Thank you!  I had been working on some other changes myself, and merged
most of your changes.  I give you v8.

> * renamed id glossary-temporary-tables to glossary-temporary-table

Good.

> * temporarily re-added an id for glossary-row as we have many references to
> that. unsure if we should use the term Tuple in all those places or say Row
> while linking to glossary-tuple, or something else

I changed these to link to glossary-tuple; that entry already explains
these two other terms, so this seems acceptable.

> * temporarily re-added an id for glossary-segment, glossary-wal-segment,
> glossary-analytic-function, as those were also referenced and will need
> similar decisions made

Ditto.

> * added a stub entry for glossary-unique-index, unsure if it should have a
> definition on it's own, or we split it into unique and index.

I changed Unique Index into Unique Constraint, which is supposed to be
the overarching concept.  Used that in the definition of primary key.

> * I noticed several cases where a glossterm is used twice in a definition,
> but didn't de-term them

Did that for most I found, but I expect that some remain.

> * I'm curious about how we should tag a term when using it in its own
> definition. same as anywhere else?

I think we should not tag those.

I fixed the definition of global object as mentioned previously.  Also
added "client", made "connection" have less importance compared to
"session", and removed "window frame" (made "window function" refer to
"partition" instead).  If you (or anybody) have suggestions for the
definition of "client" and "session", I'm all ears.

I'm quite liking the result of this now.  Thanks for all your efforts.

-- 
Álvaro Herrera                https://www.2ndQuadrant.com/
PostgreSQL Development, 24x7 Support, Remote DBA, Training & Services

Attachment

Re: Add A Glossary

From
Justin Pryzby
Date:
On Thu, Apr 02, 2020 at 07:09:32PM -0300, Alvaro Herrera wrote:
> "partition" instead).  If you (or anybody) have suggestions for the
> definition of "client" and "session", I'm all ears.

We already have Session:
    A Connection to the Database. 

I propose: Client:
    A host (or a process on a host) which connects to a server to make
queries or other requests.

But note, "host" is still defined as "server", which I didn't like.

Maybe it should be:
    A computer which may act as a >client< or a >server<.

-- 
Justin



Re: Add A Glossary

From
Alvaro Herrera
Date:
Pushed now.  Many thanks to Corey who put the main thrust, and to Jürgen
and Roger for the great help, and to Justin for the extensive review and
Fabien for the initial discussion.

This is just a starting point.  Let's keep improving it.  And how that
we have it, we can start thinking of patching the main part of the docs
to make reference to it by using <glossterm> in key spots.  Right now
the glossary links to itself, but it makes lots of sense to have other
places point to it.

On 2020-Apr-02, Justin Pryzby wrote:

> We already have Session:
>     A Connection to the Database. 

Yes, but I didn't like that much, so I rewrote it -- I was asking for
suggestions on how to improve it further.  While I think we use those
terms (connection and session) interchangeably sometimes, they're not
exactly the same and the glossary should be more precise or at least
less vague about the distinction.

> I propose: Client:
>     A host (or a process on a host) which connects to a server to make
> queries or other requests.
> 
> But note, "host" is still defined as "server", which I didn't like.
> 
> Maybe it should be:
>     A computer which may act as a >client< or a >server<.

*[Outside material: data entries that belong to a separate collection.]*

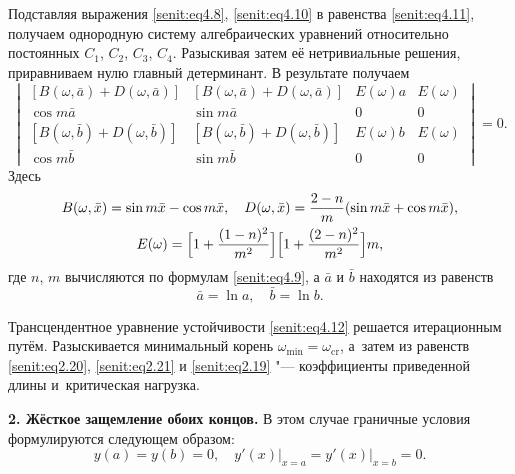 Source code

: Подставляя выражения \eqref{senit:eq4.8}, \eqref{senit:eq4.10} в равенства \eqref{senit:eq4.11}, получаем однородную
систему алгебраических уравнений относительно постоянных $C_1$, $C_2$, $C_3$, $C_4$. 
Разыскивая затем её нетривиальные решения, приравниваем нулю главный
детерминант. В результате получаем
\begin{equation}
\label{senit:eq4.12}
\begin{vmatrix}
\left[B (\omega,\bar{a}) + D (\omega,\bar{a}) \right] &  \left[B(\omega,\bar{a})+D(\omega,\bar{a}) \right] & E(\omega )a& E(\omega ) \\
\cos m\bar{a} & \sin m\bar{a} & 0 & 0  \\
\left[ B (\omega , \bar{b} ) + D (\omega, \bar{b}) \right] &  \left[ B (\omega,\bar{b})+ D (\omega,\bar{b})\right] & E( \omega )b & E (\omega) \\
\cos m\bar{b} & \sin m\bar{b} & 0  & 0 
\end{vmatrix}=0.
\end{equation}
Здесь
\begin{gather}
\label{senit:eq4.13}
B(\omega ,\bar {x})=\sin m\bar{x} -\cos
m \bar{x}, \quad   D(\omega ,\bar x )=\frac{2-n}{m}(\sin m\bar x +\cos
m\bar {x}), \\
 E(\omega )=\Bigl[1+\frac{(1-n)^2}{m^2}\Bigr]\Bigl[1+\frac{(2-n)^2}{m^2}\Bigr]m,
\end{gather}
где $n$, $m$ вычисляются по формулам \eqref{senit:eq4.9}, а $\bar  {a} $ и $\bar
 {b} $ находятся из равенств
\begin{equation}
\label{senit:eq4.14}
\bar a =\ln a, \quad \bar b =\ln b.
\end{equation}

Трансцендентное уравнение устойчивости \eqref{senit:eq4.12} решается итерационным путём.
Разыскивается минимальный корень $\omega_{\min}=\omega_{\text{cr}}$, а~затем из равенств \eqref{senit:eq2.20}, \eqref{senit:eq2.21} и \eqref{senit:eq2.19} "--- коэффициенты приведенной длины и~критическая нагрузка.

\smallskip

\textbf{2. Жёсткое защемление обоих концов.}
В этом случае граничные условия формулируются следующем образом:
\begin{equation}
\label{senit:eq4.15}
y(a)=y(b)= 0, \quad  y'(x)\big|_{x=a} = y'(x)\big|_{x=b} =0.
\end{equation}

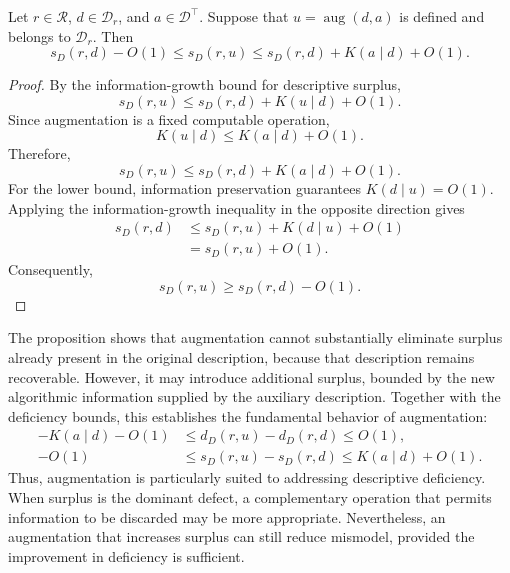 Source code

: \begin{proposition}
\label{prop:augmentation_surplus_growth}
Let $r\in\mathcal R$, $d\in\mathcal D_r$, and $a\in\mathcal D^\top$. Suppose that $u=\operatorname{aug}(d,a)$ is defined and belongs to $\mathcal D_r$. Then
\[
s_D(r,d)-O(1) \le s_D(r,u) \le s_D(r,d)+K(a\mid d)+O(1).
\]
\end{proposition}
\begin{proof}
By the information-growth bound for descriptive surplus,
\[
s_D(r,u) \le s_D(r,d) + K(u\mid d) + O(1).
\]
Since augmentation is a fixed computable operation,
\[
K(u\mid d)\le K(a\mid d)+O(1).
\]
Therefore,
\[
s_D(r,u) \le s_D(r,d) + K(a\mid d) + O(1).
\]
For the lower bound, information preservation guarantees $K(d\mid u)=O(1)$. Applying the information-growth inequality in the opposite direction gives
\[
\begin{aligned}
s_D(r,d)
& \le s_D(r,u)+K(d\mid u)+O(1)\\
& = s_D(r,u)+O(1).
\end{aligned}
\]
Consequently,
\[
s_D(r,u)\ge s_D(r,d)-O(1).
\]
\end{proof}

The proposition shows that augmentation cannot substantially eliminate surplus already present in the original description, because that description remains recoverable. However, it may introduce additional surplus, bounded by the new algorithmic information supplied by the auxiliary description. Together with the deficiency bounds, this establishes the fundamental behavior of augmentation:
\[
\begin{aligned}
-K(a\mid d)-O(1)
& \le d_D(r,u)-d_D(r,d) \le O(1),\\
-O(1)
& \le s_D(r,u)-s_D(r,d) \le K(a\mid d)+O(1).
\end{aligned}
\]
Thus, augmentation is particularly suited to addressing descriptive deficiency. When surplus is the dominant defect, a complementary operation that permits information to be discarded may be more appropriate. Nevertheless, an augmentation that increases surplus can still reduce mismodel, provided the improvement in deficiency is sufficient.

I changed all these terms, and a few others, added a couple more and
commented out some that I was not happy with, and pushed.

I think this still needs more work:

* We had "serializable", but none of the other isolation levels were
  defined.  If we think we should define them, let's define them all.
  But also the definition we had for serializable was not correct;
  it seemed more suited to define "repeatable read".

* I commented out the definition of "sequence", which seemed to go into
  excessive detail.  Let's have a more concise definition?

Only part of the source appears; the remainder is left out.